● ACTIVITY
Each line of the listing below must be set down exactly.

══ MATERIAL SHOWN ══

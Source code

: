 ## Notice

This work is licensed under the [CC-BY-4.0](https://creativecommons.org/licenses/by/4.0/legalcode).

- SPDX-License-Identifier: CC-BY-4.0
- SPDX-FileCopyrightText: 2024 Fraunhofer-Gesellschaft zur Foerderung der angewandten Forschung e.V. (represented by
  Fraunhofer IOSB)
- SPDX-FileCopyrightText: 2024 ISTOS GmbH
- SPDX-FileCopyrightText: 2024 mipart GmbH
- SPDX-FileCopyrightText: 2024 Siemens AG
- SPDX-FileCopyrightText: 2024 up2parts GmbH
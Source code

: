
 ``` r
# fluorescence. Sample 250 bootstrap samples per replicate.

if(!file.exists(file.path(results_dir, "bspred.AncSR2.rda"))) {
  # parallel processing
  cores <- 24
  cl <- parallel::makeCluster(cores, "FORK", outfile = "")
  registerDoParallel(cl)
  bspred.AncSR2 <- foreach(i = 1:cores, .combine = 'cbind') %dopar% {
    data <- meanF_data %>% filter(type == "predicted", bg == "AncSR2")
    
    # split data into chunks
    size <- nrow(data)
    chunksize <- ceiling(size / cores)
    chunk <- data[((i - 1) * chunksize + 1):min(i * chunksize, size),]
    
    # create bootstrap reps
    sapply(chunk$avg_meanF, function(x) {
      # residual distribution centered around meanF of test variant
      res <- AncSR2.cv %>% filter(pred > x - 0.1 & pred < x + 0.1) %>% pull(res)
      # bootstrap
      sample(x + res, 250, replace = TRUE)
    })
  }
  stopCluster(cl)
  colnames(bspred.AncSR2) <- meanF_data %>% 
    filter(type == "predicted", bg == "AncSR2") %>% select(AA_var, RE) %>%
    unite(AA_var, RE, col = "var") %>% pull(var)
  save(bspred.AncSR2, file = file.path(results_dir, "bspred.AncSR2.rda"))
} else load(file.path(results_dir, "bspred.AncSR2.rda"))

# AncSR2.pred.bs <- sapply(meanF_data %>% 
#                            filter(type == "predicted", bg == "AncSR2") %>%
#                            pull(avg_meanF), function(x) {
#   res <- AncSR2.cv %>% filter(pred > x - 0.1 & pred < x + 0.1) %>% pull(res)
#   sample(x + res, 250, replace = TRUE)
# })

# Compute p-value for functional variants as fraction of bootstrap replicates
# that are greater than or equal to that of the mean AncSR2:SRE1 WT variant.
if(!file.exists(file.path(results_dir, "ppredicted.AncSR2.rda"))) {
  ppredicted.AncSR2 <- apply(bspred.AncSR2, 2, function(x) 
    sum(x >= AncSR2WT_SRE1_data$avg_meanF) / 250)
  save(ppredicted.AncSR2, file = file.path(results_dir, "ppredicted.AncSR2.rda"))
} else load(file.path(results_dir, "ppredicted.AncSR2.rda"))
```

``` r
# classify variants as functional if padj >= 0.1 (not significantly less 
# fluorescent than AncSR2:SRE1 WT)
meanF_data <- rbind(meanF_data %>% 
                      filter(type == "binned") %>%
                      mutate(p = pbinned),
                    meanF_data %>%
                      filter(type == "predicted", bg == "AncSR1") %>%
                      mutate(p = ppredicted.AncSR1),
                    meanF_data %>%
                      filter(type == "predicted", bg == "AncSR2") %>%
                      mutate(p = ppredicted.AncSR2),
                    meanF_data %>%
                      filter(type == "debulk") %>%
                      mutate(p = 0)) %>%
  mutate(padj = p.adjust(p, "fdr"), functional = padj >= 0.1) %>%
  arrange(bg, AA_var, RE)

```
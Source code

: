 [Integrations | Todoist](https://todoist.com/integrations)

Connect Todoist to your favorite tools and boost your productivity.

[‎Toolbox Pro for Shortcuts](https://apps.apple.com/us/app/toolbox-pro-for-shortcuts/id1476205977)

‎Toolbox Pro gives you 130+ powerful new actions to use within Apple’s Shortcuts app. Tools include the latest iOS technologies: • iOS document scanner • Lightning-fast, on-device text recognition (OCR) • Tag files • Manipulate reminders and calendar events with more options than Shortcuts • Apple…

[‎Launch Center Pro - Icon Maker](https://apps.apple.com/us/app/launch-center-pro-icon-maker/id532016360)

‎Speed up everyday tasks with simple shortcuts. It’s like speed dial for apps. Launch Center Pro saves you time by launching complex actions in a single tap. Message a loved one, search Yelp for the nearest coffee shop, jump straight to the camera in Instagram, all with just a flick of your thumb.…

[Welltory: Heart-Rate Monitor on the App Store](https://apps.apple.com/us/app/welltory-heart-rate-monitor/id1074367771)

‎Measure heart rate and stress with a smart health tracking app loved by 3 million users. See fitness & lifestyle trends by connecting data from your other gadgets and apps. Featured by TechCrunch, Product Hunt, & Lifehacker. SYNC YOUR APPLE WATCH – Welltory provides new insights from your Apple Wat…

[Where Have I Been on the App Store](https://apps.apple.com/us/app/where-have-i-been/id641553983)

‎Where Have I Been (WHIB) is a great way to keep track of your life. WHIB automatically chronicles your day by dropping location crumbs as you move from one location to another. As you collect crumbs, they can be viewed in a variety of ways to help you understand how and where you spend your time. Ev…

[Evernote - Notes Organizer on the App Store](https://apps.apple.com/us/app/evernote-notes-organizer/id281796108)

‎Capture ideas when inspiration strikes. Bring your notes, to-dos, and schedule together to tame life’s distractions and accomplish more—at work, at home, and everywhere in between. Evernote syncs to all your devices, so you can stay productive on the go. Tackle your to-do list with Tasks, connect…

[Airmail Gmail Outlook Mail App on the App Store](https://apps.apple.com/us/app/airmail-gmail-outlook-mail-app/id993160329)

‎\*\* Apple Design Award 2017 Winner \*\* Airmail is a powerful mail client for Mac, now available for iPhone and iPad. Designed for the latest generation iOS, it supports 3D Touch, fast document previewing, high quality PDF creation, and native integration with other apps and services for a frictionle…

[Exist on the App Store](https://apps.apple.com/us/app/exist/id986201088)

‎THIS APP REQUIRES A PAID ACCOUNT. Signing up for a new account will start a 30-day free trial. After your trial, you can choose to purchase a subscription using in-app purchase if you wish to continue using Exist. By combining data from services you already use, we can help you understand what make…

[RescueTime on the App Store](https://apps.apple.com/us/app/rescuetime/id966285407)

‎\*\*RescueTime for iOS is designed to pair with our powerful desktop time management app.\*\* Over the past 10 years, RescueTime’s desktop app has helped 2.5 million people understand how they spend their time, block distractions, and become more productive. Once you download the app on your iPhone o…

═══

● YOUR SOLUTION
Source code

: ## Notice

This work is licensed under the [CC-BY-4.0](https://creativecommons.org/licenses/by/4.0/legalcode).

- SPDX-License-Identifier: CC-BY-4.0
- SPDX-FileCopyrightText: 2024 Fraunhofer-Gesellschaft zur Foerderung der angewandten Forschung e.V. (represented by
  Fraunhofer IOSB)
- SPDX-FileCopyrightText: 2024 ISTOS GmbH
- SPDX-FileCopyrightText: 2024 mipart GmbH
- SPDX-FileCopyrightText: 2024 Siemens AG
- SPDX-FileCopyrightText: 2024 up2parts GmbH
Source code

:
 ``` r
# fluorescence. Sample 250 bootstrap samples per replicate.

if(!file.exists(file.path(results_dir, "bspred.AncSR2.rda"))) {
  # parallel processing
  cores <- 24
  cl <- parallel::makeCluster(cores, "FORK", outfile = "")
  registerDoParallel(cl)
  bspred.AncSR2 <- foreach(i = 1:cores, .combine = 'cbind') %dopar% {
    data <- meanF_data %>% filter(type == "predicted", bg == "AncSR2")
    
    # split data into chunks
    size <- nrow(data)
    chunksize <- ceiling(size / cores)
    chunk <- data[((i - 1) * chunksize + 1):min(i * chunksize, size),]
    
    # create bootstrap reps
    sapply(chunk$avg_meanF, function(x) {
      # residual distribution centered around meanF of test variant
      res <- AncSR2.cv %>% filter(pred > x - 0.1 & pred < x + 0.1) %>% pull(res)
      # bootstrap
      sample(x + res, 250, replace = TRUE)
    })
  }
  stopCluster(cl)
  colnames(bspred.AncSR2) <- meanF_data %>% 
    filter(type == "predicted", bg == "AncSR2") %>% select(AA_var, RE) %>%
    unite(AA_var, RE, col = "var") %>% pull(var)
  save(bspred.AncSR2, file = file.path(results_dir, "bspred.AncSR2.rda"))
} else load(file.path(results_dir, "bspred.AncSR2.rda"))

# AncSR2.pred.bs <- sapply(meanF_data %>% 
#                            filter(type == "predicted", bg == "AncSR2") %>%
#                            pull(avg_meanF), function(x) {
#   res <- AncSR2.cv %>% filter(pred > x - 0.1 & pred < x + 0.1) %>% pull(res)
#   sample(x + res, 250, replace = TRUE)
# })

# Compute p-value for functional variants as fraction of bootstrap replicates
# that are greater than or equal to that of the mean AncSR2:SRE1 WT variant.
if(!file.exists(file.path(results_dir, "ppredicted.AncSR2.rda"))) {
  ppredicted.AncSR2 <- apply(bspred.AncSR2, 2, function(x) 
    sum(x >= AncSR2WT_SRE1_data$avg_meanF) / 250)
  save(ppredicted.AncSR2, file = file.path(results_dir, "ppredicted.AncSR2.rda"))
} else load(file.path(results_dir, "ppredicted.AncSR2.rda"))
```

``` r
# classify variants as functional if padj >= 0.1 (not significantly less 
# fluorescent than AncSR2:SRE1 WT)
meanF_data <- rbind(meanF_data %>% 
                      filter(type == "binned") %>%
                      mutate(p = pbinned),
                    meanF_data %>%
                      filter(type == "predicted", bg == "AncSR1") %>%
                      mutate(p = ppredicted.AncSR1),
                    meanF_data %>%
                      filter(type == "predicted", bg == "AncSR2") %>%
                      mutate(p = ppredicted.AncSR2),
                    meanF_data %>%
                      filter(type == "debulk") %>%
                      mutate(p = 0)) %>%
  mutate(padj = p.adjust(p, "fdr"), functional = padj >= 0.1) %>%
  arrange(bg, AA_var, RE)

```
Source code

: [Integrations | Todoist](https://todoist.com/integrations)

Connect Todoist to your favorite tools and boost your productivity.

[‎Toolbox Pro for Shortcuts](https://apps.apple.com/us/app/toolbox-pro-for-shortcuts/id1476205977)

‎Toolbox Pro gives you 130+ powerful new actions to use within Apple’s Shortcuts app. Tools include the latest iOS technologies: • iOS document scanner • Lightning-fast, on-device text recognition (OCR) • Tag files • Manipulate reminders and calendar events with more options than Shortcuts • Apple…

[‎Launch Center Pro - Icon Maker](https://apps.apple.com/us/app/launch-center-pro-icon-maker/id532016360)

‎Speed up everyday tasks with simple shortcuts. It’s like speed dial for apps. Launch Center Pro saves you time by launching complex actions in a single tap. Message a loved one, search Yelp for the nearest coffee shop, jump straight to the camera in Instagram, all with just a flick of your thumb.…

[Welltory: Heart-Rate Monitor on the App Store](https://apps.apple.com/us/app/welltory-heart-rate-monitor/id1074367771)

‎Measure heart rate and stress with a smart health tracking app loved by 3 million users. See fitness & lifestyle trends by connecting data from your other gadgets and apps. Featured by TechCrunch, Product Hunt, & Lifehacker. SYNC YOUR APPLE WATCH – Welltory provides new insights from your Apple Wat…

[Where Have I Been on the App Store](https://apps.apple.com/us/app/where-have-i-been/id641553983)

‎Where Have I Been (WHIB) is a great way to keep track of your life. WHIB automatically chronicles your day by dropping location crumbs as you move from one location to another. As you collect crumbs, they can be viewed in a variety of ways to help you understand how and where you spend your time. Ev…

[Evernote - Notes Organizer on the App Store](https://apps.apple.com/us/app/evernote-notes-organizer/id281796108)

‎Capture ideas when inspiration strikes. Bring your notes, to-dos, and schedule together to tame life’s distractions and accomplish more—at work, at home, and everywhere in between. Evernote syncs to all your devices, so you can stay productive on the go. Tackle your to-do list with Tasks, connect…

[Airmail Gmail Outlook Mail App on the App Store](https://apps.apple.com/us/app/airmail-gmail-outlook-mail-app/id993160329)

‎\*\* Apple Design Award 2017 Winner \*\* Airmail is a powerful mail client for Mac, now available for iPhone and iPad. Designed for the latest generation iOS, it supports 3D Touch, fast document previewing, high quality PDF creation, and native integration with other apps and services for a frictionle…

[Exist on the App Store](https://apps.apple.com/us/app/exist/id986201088)

‎THIS APP REQUIRES A PAID ACCOUNT. Signing up for a new account will start a 30-day free trial. After your trial, you can choose to purchase a subscription using in-app purchase if you wish to continue using Exist. By combining data from services you already use, we can help you understand what make…

[RescueTime on the App Store](https://apps.apple.com/us/app/rescuetime/id966285407)

‎\*\*RescueTime for iOS is designed to pair with our powerful desktop time management app.\*\* Over the past 10 years, RescueTime’s desktop app has helped 2.5 million people understand how they spend their time, block distractions, and become more productive. Once you download the app on your iPhone o…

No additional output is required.